:: Records supplied
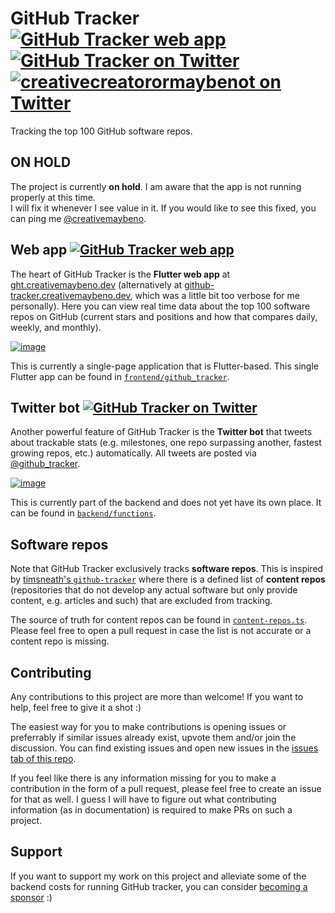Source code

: # GitHub Tracker [![GitHub Tracker web app][github tracker web app shield]][github tracker web app] [![GitHub Tracker on Twitter][github tracker twitter shield]][github tracker twitter] [![creativecreatorormaybenot on Twitter][creativemaybeno twitter shield]][creativemaybeno twitter]

Tracking the top 100 GitHub software repos.

## ON HOLD

The project is currently **on hold**. I am aware that the app is not running properly at this time.  
I will fix it whenever I see value in it. If you would like to see this fixed, you can ping me [@creativemaybeno][creativemaybeno twitter].

## Web app [![GitHub Tracker web app][github tracker web app shield]][github tracker web app]

The heart of GitHub Tracker is the **Flutter web app** at
[ght.creativemaybeno.dev][github tracker web app] (alternatively at
[github-tracker.creativemaybeno.dev][github tracker web app alternative domain],
which was a little bit too verbose for me personally). Here you can view real
time data about the top 100 software repos on GitHub (current stars and
positions and how that compares daily, weekly, and monthly).

[![image](https://user-images.githubusercontent.com/19204050/147398194-cc98c935-e537-4278-9654-3800ed827a0a.png)][github tracker web app]

This is currently a single-page application that is Flutter-based. This single
Flutter app can be found in
[`frontend/github_tracker`][tree frontend github tracker].

## Twitter bot [![GitHub Tracker on Twitter][github tracker twitter shield]][github tracker twitter]

Another powerful feature of GitHub Tracker is the **Twitter bot** that tweets
about trackable stats (e.g. milestones, one repo surpassing another, fastest
growing repos, etc.) automatically. All tweets are posted via
[@github_tracker][github tracker twitter].

[![image](https://user-images.githubusercontent.com/19204050/147715832-35f2d2a9-22d8-466f-9339-c18c0f9655f5.png)](https://twitter.com/github_tracker/status/1371272507827847172?s=20)

This is currently part of the backend and does not yet have its own place. It
can be found in [`backend/functions`][tree backend functions].

## Software repos

Note that GitHub Tracker exclusively tracks **software repos**. This is inspired
by [timsneath's `github-tracker`](https://github.com/timsneath/github-tracker) where
there is a defined list of **content repos** (repositories that do not develop any
actual software but only provide content, e.g. articles and such) that are excluded
from tracking.

The source of truth for content repos can be found in
[`content-repos.ts`][content repos backend]. Please feel free to open a pull request
in case the list is not accurate or a content repo is missing.

## Contributing

Any contributions to this project are more than welcome! If you want to help,
feel free to give it a shot :)

The easiest way for you to make contributions is opening issues or preferrably
if similar issues already exist, upvote them and/or join the discussion. You
can find existing issues and open new issues in the
[issues tab of this repo][github tracker issues].

If you feel like there is any information missing for you to make a contribution
in the form of a pull request, please feel free to create an issue for that as
well. I guess I will have to figure out what contributing information
(as in documentation) is required to make PRs on such a project.

## Support

If you want to support my work on this project and alleviate some of the backend costs for running
GitHub tracker, you can consider [becoming a sponsor][github sponsors] :)

[github tracker web app]: https://ght.creativemaybeno.dev
[github tracker web app alternative domain]: https://github-tracker.creativemaybeno.dev
[github tracker web app shield]: https://img.shields.io/badge/web-app-yellow
[github tracker twitter]: https://twitter.com/github_tracker
[github tracker twitter shield]: https://img.shields.io/twitter/follow/github_tracker?label=GitHub%20Tracker&style=social
[creativemaybeno twitter]: https://twitter.com/creativemaybeno
[creativemaybeno twitter shield]: https://img.shields.io/twitter/follow/creativemaybeno?label=me&style=social
[github tracker issues]: https://github.com/creativecreatorormaybenot/github-tracker/issues
[tree frontend github tracker]: https://github.com/creativecreatorormaybenot/github-tracker/tree/main/frontend/github_tracker
[tree backend functions]: https://github.com/creativecreatorormaybenot/github-tracker/tree/main/backend/functions
[github sponsors]: https://github.com/sponsors/creativecreatorormaybenot
[content repos backend]: https://github.com/creativecreatorormaybenot/github-tracker/blob/main/backend/functions/src/content-repos.ts#L20
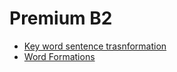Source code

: # Premium B2

* [Key word sentence trasnformation](transformations.md)
* [Word Formations](formations.md)
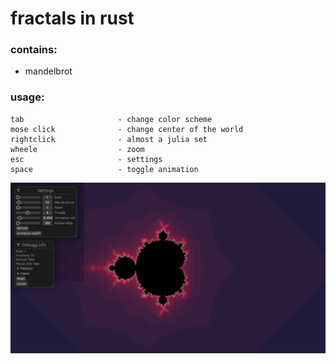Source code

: # fractals in rust

### contains:
- mandelbrot

### usage:
    tab                     - change color scheme
    mose click              - change center of the world
    rightclick              - almost a julia set
    wheele                  - zoom
    esc                     - settings
    space                   - toggle animation

![preview](fractal.png)
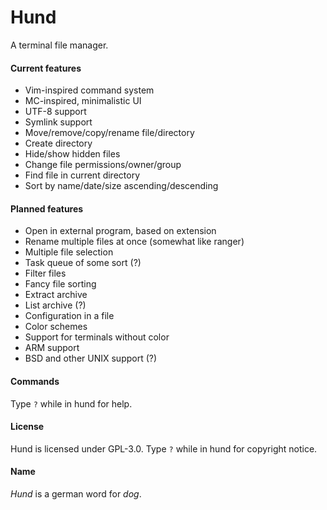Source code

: # Hund
A terminal file manager.
#### Current features
- Vim-inspired command system
- MC-inspired, minimalistic UI
- UTF-8 support
- Symlink support
- Move/remove/copy/rename file/directory
- Create directory
- Hide/show hidden files
- Change file permissions/owner/group
- Find file in current directory
- Sort by name/date/size ascending/descending
#### Planned features
- Open in external program, based on extension
- Rename multiple files at once (somewhat like ranger)
- Multiple file selection
- Task queue of some sort (?)
- Filter files
- Fancy file sorting
- Extract archive
- List archive (?)
- Configuration in a file
- Color schemes
- Support for terminals without color
- ARM support
- BSD and other UNIX support (?)
#### Commands
Type `?` while in hund for help.
#### License
Hund is licensed under GPL-3.0.
Type `?` while in hund for copyright notice.
#### Name
_Hund_ is a german word for _dog_.

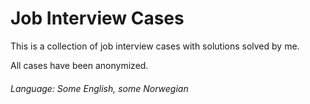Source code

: # Job Interview Cases
This is a collection of job interview cases with solutions solved by me.

All cases have been anonymized.

###### Language: Some English, some Norwegian
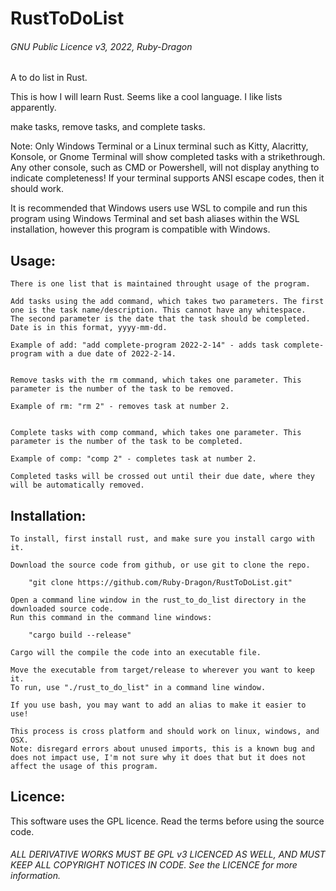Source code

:# RustToDoList

###### GNU Public Licence v3, 2022, Ruby-Dragon

A to do list in Rust.

This is how I will learn Rust. Seems like a cool
language. I like lists apparently.

make tasks, remove tasks, and complete tasks.

Note: Only Windows Terminal or a Linux terminal such as Kitty, Alacritty, Konsole, or Gnome Terminal will show completed tasks with a strikethrough. Any other console, such as CMD or Powershell, will not display anything to indicate completeness! If your terminal supports ANSI escape codes, then it should work.

It is recommended that Windows users use WSL to compile and run this program using Windows Terminal and set bash aliases within the WSL installation, however this program is compatible with Windows.

## Usage:

	There is one list that is maintained throught usage of the program.
	
	Add tasks using the add command, which takes two parameters. The first one is the task name/description. This cannot have any whitespace.
	The second parameter is the date that the task should be completed. Date is in this format, yyyy-mm-dd.

	Example of add: "add complete-program 2022-2-14" - adds task complete-program with a due date of 2022-2-14.


	Remove tasks with the rm command, which takes one parameter. This parameter is the number of the task to be removed.

	Example of rm: "rm 2" - removes task at number 2.


	Complete tasks with comp command, which takes one parameter. This parameter is the number of the task to be completed.

	Example of comp: "comp 2" - completes task at number 2.

	Completed tasks will be crossed out until their due date, where they will be automatically removed.

## Installation:

	To install, first install rust, and make sure you install cargo with it.

	Download the source code from github, or use git to clone the repo.

		"git clone https://github.com/Ruby-Dragon/RustToDoList.git"

	Open a command line window in the rust_to_do_list directory in the downloaded source code.
	Run this command in the command line windows:

		"cargo build --release"

	Cargo will the compile the code into an executable file.

	Move the executable from target/release to wherever you want to keep it.
	To run, use "./rust_to_do_list" in a command line window.

	If you use bash, you may want to add an alias to make it easier to use!

	This process is cross platform and should work on linux, windows, and OSX.
	Note: disregard errors about unused imports, this is a known bug and does not impact use, I'm not sure why it does that but it does not affect the usage of this program.

## Licence:

This software uses the GPL licence. Read the terms before using the source code.

###### ALL DERIVATIVE WORKS MUST BE GPL v3 LICENCED AS WELL, AND MUST KEEP ALL COPYRIGHT NOTICES IN CODE. See the LICENCE for more information.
::::
Brief:
Exclude the pictures and repeat the entries word for word.

Exercise result:
Source code

: # GitHub Tracker [![GitHub Tracker web app][github tracker web app shield]][github tracker web app] [![GitHub Tracker on Twitter][github tracker twitter shield]][github tracker twitter] [![creativecreatorormaybenot on Twitter][creativemaybeno twitter shield]][creativemaybeno twitter]

Tracking the top 100 GitHub software repos.

## ON HOLD

The project is currently **on hold**. I am aware that the app is not running properly at this time.  
I will fix it whenever I see value in it. If you would like to see this fixed, you can ping me [@creativemaybeno][creativemaybeno twitter].

## Web app [![GitHub Tracker web app][github tracker web app shield]][github tracker web app]

The heart of GitHub Tracker is the **Flutter web app** at
[ght.creativemaybeno.dev][github tracker web app] (alternatively at
[github-tracker.creativemaybeno.dev][github tracker web app alternative domain],
which was a little bit too verbose for me personally). Here you can view real
time data about the top 100 software repos on GitHub (current stars and
positions and how that compares daily, weekly, and monthly).

[![image](https://user-images.githubusercontent.com/19204050/147398194-cc98c935-e537-4278-9654-3800ed827a0a.png)][github tracker web app]

This is currently a single-page application that is Flutter-based. This single
Flutter app can be found in
[`frontend/github_tracker`][tree frontend github tracker].

## Twitter bot [![GitHub Tracker on Twitter][github tracker twitter shield]][github tracker twitter]

Another powerful feature of GitHub Tracker is the **Twitter bot** that tweets
about trackable stats (e.g. milestones, one repo surpassing another, fastest
growing repos, etc.) automatically. All tweets are posted via
[@github_tracker][github tracker twitter].

[![image](https://user-images.githubusercontent.com/19204050/147715832-35f2d2a9-22d8-466f-9339-c18c0f9655f5.png)](https://twitter.com/github_tracker/status/1371272507827847172?s=20)

This is currently part of the backend and does not yet have its own place. It
can be found in [`backend/functions`][tree backend functions].

## Software repos

Note that GitHub Tracker exclusively tracks **software repos**. This is inspired
by [timsneath's `github-tracker`](https://github.com/timsneath/github-tracker) where
there is a defined list of **content repos** (repositories that do not develop any
actual software but only provide content, e.g. articles and such) that are excluded
from tracking.

The source of truth for content repos can be found in
[`content-repos.ts`][content repos backend]. Please feel free to open a pull request
in case the list is not accurate or a content repo is missing.

## Contributing

Any contributions to this project are more than welcome! If you want to help,
feel free to give it a shot :)

The easiest way for you to make contributions is opening issues or preferrably
if similar issues already exist, upvote them and/or join the discussion. You
can find existing issues and open new issues in the
[issues tab of this repo][github tracker issues].

If you feel like there is any information missing for you to make a contribution
in the form of a pull request, please feel free to create an issue for that as
well. I guess I will have to figure out what contributing information
(as in documentation) is required to make PRs on such a project.

## Support

If you want to support my work on this project and alleviate some of the backend costs for running
GitHub tracker, you can consider [becoming a sponsor][github sponsors] :)

[github tracker web app]: https://ght.creativemaybeno.dev
[github tracker web app alternative domain]: https://github-tracker.creativemaybeno.dev
[github tracker web app shield]: https://img.shields.io/badge/web-app-yellow
[github tracker twitter]: https://twitter.com/github_tracker
[github tracker twitter shield]: https://img.shields.io/twitter/follow/github_tracker?label=GitHub%20Tracker&style=social
[creativemaybeno twitter]: https://twitter.com/creativemaybeno
[creativemaybeno twitter shield]: https://img.shields.io/twitter/follow/creativemaybeno?label=me&style=social
[github tracker issues]: https://github.com/creativecreatorormaybenot/github-tracker/issues
[tree frontend github tracker]: https://github.com/creativecreatorormaybenot/github-tracker/tree/main/frontend/github_tracker
[tree backend functions]: https://github.com/creativecreatorormaybenot/github-tracker/tree/main/backend/functions
[github sponsors]: https://github.com/sponsors/creativecreatorormaybenot
[content repos backend]: https://github.com/creativecreatorormaybenot/github-tracker/blob/main/backend/functions/src/content-repos.ts#L20
Source code

: # Premium B2

* [Key word sentence trasnformation](transformations.md)
* [Word Formations](formations.md)
Source code

: # fractals in rust

### contains:
- mandelbrot

### usage:
    tab                     - change color scheme
    mose click              - change center of the world
    rightclick              - almost a julia set
    wheele                  - zoom
    esc                     - settings
    space                   - toggle animation

![preview](fractal.png)
Source code

: # Hund
A terminal file manager.
#### Current features
- Vim-inspired command system
- MC-inspired, minimalistic UI
- UTF-8 support
- Symlink support
- Move/remove/copy/rename file/directory
- Create directory
- Hide/show hidden files
- Change file permissions/owner/group
- Find file in current directory
- Sort by name/date/size ascending/descending
#### Planned features
- Open in external program, based on extension
- Rename multiple files at once (somewhat like ranger)
- Multiple file selection
- Task queue of some sort (?)
- Filter files
- Fancy file sorting
- Extract archive
- List archive (?)
- Configuration in a file
- Color schemes
- Support for terminals without color
- ARM support
- BSD and other UNIX support (?)
#### Commands
Type `?` while in hund for help.
#### License
Hund is licensed under GPL-3.0.
Type `?` while in hund for copyright notice.
#### Name
_Hund_ is a german word for _dog_.

Source code

: # Job Interview Cases
This is a collection of job interview cases with solutions solved by me.

All cases have been anonymized.

###### Language: Some English, some Norwegian
Source code

:# RustToDoList

###### GNU Public Licence v3, 2022, Ruby-Dragon

A to do list in Rust.

This is how I will learn Rust. Seems like a cool
language. I like lists apparently.

make tasks, remove tasks, and complete tasks.

Note: Only Windows Terminal or a Linux terminal such as Kitty, Alacritty, Konsole, or Gnome Terminal will show completed tasks with a strikethrough. Any other console, such as CMD or Powershell, will not display anything to indicate completeness! If your terminal supports ANSI escape codes, then it should work.

It is recommended that Windows users use WSL to compile and run this program using Windows Terminal and set bash aliases within the WSL installation, however this program is compatible with Windows.

## Usage:

	There is one list that is maintained throught usage of the program.
	
	Add tasks using the add command, which takes two parameters. The first one is the task name/description. This cannot have any whitespace.
	The second parameter is the date that the task should be completed. Date is in this format, yyyy-mm-dd.

	Example of add: "add complete-program 2022-2-14" - adds task complete-program with a due date of 2022-2-14.


	Remove tasks with the rm command, which takes one parameter. This parameter is the number of the task to be removed.

	Example of rm: "rm 2" - removes task at number 2.


	Complete tasks with comp command, which takes one parameter. This parameter is the number of the task to be completed.

	Example of comp: "comp 2" - completes task at number 2.

	Completed tasks will be crossed out until their due date, where they will be automatically removed.

## Installation:

	To install, first install rust, and make sure you install cargo with it.

	Download the source code from github, or use git to clone the repo.

		"git clone https://github.com/Ruby-Dragon/RustToDoList.git"

	Open a command line window in the rust_to_do_list directory in the downloaded source code.
	Run this command in the command line windows:

		"cargo build --release"

	Cargo will the compile the code into an executable file.

	Move the executable from target/release to wherever you want to keep it.
	To run, use "./rust_to_do_list" in a command line window.

	If you use bash, you may want to add an alias to make it easier to use!

	This process is cross platform and should work on linux, windows, and OSX.
	Note: disregard errors about unused imports, this is a known bug and does not impact use, I'm not sure why it does that but it does not affect the usage of this program.

## Licence:

This software uses the GPL licence. Read the terms before using the source code.

###### ALL DERIVATIVE WORKS MUST BE GPL v3 LICENCED AS WELL, AND MUST KEEP ALL COPYRIGHT NOTICES IN CODE. See the LICENCE for more information.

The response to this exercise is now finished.